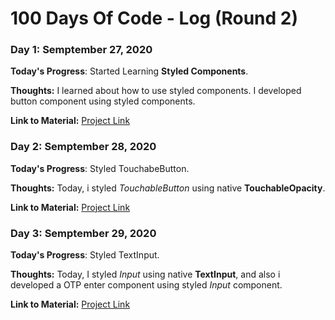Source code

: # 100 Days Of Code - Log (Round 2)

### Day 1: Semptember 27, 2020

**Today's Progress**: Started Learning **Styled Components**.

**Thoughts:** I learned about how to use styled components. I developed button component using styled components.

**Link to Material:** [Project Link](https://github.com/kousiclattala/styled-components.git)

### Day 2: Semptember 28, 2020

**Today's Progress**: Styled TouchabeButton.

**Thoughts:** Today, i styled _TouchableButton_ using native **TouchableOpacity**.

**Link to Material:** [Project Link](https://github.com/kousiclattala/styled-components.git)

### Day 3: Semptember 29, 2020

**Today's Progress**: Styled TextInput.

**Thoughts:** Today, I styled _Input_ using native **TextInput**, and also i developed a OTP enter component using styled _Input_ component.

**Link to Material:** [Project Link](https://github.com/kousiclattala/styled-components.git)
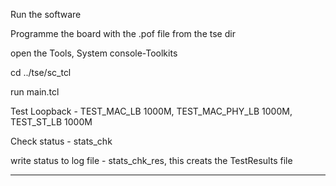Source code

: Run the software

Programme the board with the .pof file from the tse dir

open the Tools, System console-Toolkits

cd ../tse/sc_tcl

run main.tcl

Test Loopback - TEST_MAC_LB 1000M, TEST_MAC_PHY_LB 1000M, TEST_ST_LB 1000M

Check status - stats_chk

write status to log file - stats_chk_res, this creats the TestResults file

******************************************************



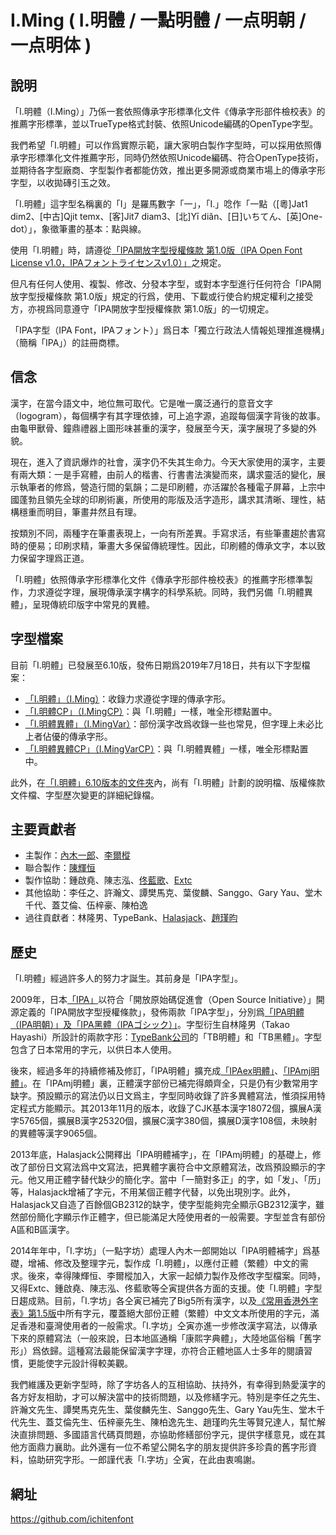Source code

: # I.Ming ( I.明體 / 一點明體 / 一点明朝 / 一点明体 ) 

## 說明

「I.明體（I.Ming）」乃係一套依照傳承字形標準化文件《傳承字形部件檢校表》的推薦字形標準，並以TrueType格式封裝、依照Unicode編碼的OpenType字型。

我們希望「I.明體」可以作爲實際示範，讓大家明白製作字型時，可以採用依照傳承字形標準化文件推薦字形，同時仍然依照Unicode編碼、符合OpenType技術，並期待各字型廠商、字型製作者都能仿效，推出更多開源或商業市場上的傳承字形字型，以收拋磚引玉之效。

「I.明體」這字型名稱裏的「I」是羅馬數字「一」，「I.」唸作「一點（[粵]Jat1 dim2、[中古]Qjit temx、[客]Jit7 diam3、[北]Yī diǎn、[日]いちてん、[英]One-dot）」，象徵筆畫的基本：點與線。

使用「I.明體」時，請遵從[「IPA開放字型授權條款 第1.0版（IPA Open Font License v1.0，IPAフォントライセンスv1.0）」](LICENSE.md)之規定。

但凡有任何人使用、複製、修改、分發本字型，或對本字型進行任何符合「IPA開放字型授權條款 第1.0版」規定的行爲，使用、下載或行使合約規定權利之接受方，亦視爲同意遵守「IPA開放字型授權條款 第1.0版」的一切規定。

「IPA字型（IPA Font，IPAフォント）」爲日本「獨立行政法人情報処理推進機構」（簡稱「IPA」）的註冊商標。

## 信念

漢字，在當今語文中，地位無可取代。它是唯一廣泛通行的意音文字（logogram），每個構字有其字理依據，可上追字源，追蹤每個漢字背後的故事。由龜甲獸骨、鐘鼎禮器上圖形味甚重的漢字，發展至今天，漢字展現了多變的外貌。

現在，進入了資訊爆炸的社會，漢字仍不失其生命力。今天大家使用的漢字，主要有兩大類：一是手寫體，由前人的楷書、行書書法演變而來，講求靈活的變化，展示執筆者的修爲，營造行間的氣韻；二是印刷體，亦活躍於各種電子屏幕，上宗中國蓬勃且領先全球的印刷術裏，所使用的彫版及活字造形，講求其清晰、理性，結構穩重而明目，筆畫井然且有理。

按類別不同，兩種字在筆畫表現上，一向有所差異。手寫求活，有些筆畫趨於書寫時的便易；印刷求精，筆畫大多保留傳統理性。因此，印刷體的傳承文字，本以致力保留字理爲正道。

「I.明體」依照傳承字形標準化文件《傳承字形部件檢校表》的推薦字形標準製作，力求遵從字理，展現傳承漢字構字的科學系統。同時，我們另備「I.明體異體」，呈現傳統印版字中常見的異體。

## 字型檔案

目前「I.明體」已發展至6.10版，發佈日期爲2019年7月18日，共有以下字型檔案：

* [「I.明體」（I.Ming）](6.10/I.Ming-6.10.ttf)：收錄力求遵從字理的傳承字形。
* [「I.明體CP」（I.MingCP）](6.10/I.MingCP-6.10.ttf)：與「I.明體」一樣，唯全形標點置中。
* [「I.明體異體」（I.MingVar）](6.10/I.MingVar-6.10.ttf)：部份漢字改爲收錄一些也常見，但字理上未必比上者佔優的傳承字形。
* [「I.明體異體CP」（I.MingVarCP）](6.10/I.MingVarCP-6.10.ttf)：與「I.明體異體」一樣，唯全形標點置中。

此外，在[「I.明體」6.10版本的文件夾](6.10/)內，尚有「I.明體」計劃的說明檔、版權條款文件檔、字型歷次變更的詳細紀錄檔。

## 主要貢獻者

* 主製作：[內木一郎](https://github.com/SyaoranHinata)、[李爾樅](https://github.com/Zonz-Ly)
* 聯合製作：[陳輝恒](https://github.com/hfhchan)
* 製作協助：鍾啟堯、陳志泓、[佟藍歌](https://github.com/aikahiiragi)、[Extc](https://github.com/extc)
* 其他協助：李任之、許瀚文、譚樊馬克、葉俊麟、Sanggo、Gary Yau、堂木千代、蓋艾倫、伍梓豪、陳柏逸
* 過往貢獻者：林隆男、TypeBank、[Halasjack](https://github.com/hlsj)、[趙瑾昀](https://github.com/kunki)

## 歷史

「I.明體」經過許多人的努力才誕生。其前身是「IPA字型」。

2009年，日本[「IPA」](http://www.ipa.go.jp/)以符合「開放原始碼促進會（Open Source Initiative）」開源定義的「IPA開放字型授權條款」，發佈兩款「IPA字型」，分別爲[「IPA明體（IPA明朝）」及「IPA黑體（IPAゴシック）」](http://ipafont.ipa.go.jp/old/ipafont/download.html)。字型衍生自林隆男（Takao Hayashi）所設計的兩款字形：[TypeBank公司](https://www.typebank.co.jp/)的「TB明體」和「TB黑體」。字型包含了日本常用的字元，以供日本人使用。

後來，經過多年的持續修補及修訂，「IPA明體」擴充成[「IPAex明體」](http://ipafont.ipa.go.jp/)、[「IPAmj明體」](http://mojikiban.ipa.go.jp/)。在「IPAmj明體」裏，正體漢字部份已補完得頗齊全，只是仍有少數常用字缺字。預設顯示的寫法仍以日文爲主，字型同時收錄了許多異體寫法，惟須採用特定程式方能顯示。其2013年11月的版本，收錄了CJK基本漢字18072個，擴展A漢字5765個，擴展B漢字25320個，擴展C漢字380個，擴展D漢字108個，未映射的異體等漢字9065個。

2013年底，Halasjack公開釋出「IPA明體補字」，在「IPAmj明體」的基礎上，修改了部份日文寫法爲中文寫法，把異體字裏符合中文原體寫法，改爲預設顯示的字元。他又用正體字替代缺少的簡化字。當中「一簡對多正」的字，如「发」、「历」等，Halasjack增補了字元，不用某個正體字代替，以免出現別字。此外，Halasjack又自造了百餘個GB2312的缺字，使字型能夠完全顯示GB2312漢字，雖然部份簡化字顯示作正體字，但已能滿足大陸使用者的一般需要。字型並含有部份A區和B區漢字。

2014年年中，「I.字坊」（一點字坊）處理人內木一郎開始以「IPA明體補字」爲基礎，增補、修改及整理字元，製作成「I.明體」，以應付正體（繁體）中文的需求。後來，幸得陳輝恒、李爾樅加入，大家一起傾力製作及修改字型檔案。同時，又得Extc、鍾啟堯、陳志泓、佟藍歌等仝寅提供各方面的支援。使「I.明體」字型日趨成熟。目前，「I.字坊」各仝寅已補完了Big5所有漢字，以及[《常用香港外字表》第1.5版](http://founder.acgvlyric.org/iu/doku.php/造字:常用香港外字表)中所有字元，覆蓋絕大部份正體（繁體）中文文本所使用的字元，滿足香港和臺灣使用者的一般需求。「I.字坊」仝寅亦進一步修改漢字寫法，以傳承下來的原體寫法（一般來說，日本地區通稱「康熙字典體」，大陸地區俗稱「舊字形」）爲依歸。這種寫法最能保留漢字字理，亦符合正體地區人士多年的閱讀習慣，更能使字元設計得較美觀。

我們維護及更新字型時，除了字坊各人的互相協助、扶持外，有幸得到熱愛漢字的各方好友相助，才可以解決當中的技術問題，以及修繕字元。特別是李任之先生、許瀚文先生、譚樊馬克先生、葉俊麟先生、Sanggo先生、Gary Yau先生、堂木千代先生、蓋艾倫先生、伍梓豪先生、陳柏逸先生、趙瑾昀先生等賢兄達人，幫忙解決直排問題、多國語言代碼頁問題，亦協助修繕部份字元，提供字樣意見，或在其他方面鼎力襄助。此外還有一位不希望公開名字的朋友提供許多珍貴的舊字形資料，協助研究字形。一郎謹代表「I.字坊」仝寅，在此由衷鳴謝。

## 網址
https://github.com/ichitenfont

————————

What is needed
Nothing should be returned except the lines from the one holding "2013年底，Halasja" through the final line of the listing, exactly as they appear.

Exercise result
2013年底，Halasjack公開釋出「IPA明體補字」，在「IPAmj明體」的基礎上，修改了部份日文寫法爲中文寫法，把異體字裏符合中文原體寫法，改爲預設顯示的字元。他又用正體字替代缺少的簡化字。當中「一簡對多正」的字，如「发」、「历」等，Halasjack增補了字元，不用某個正體字代替，以免出現別字。此外，Halasjack又自造了百餘個GB2312的缺字，使字型能夠完全顯示GB2312漢字，雖然部份簡化字顯示作正體字，但已能滿足大陸使用者的一般需要。字型並含有部份A區和B區漢字。

2014年年中，「I.字坊」（一點字坊）處理人內木一郎開始以「IPA明體補字」爲基礎，增補、修改及整理字元，製作成「I.明體」，以應付正體（繁體）中文的需求。後來，幸得陳輝恒、李爾樅加入，大家一起傾力製作及修改字型檔案。同時，又得Extc、鍾啟堯、陳志泓、佟藍歌等仝寅提供各方面的支援。使「I.明體」字型日趨成熟。目前，「I.字坊」各仝寅已補完了Big5所有漢字，以及[《常用香港外字表》第1.5版](http://founder.acgvlyric.org/iu/doku.php/造字:常用香港外字表)中所有字元，覆蓋絕大部份正體（繁體）中文文本所使用的字元，滿足香港和臺灣使用者的一般需求。「I.字坊」仝寅亦進一步修改漢字寫法，以傳承下來的原體寫法（一般來說，日本地區通稱「康熙字典體」，大陸地區俗稱「舊字形」）爲依歸。這種寫法最能保留漢字字理，亦符合正體地區人士多年的閱讀習慣，更能使字元設計得較美觀。

我們維護及更新字型時，除了字坊各人的互相協助、扶持外，有幸得到熱愛漢字的各方好友相助，才可以解決當中的技術問題，以及修繕字元。特別是李任之先生、許瀚文先生、譚樊馬克先生、葉俊麟先生、Sanggo先生、Gary Yau先生、堂木千代先生、蓋艾倫先生、伍梓豪先生、陳柏逸先生、趙瑾昀先生等賢兄達人，幫忙解決直排問題、多國語言代碼頁問題，亦協助修繕部份字元，提供字樣意見，或在其他方面鼎力襄助。此外還有一位不希望公開名字的朋友提供許多珍貴的舊字形資料，協助研究字形。一郎謹代表「I.字坊」仝寅，在此由衷鳴謝。

## 網址
https://github.com/ichitenfont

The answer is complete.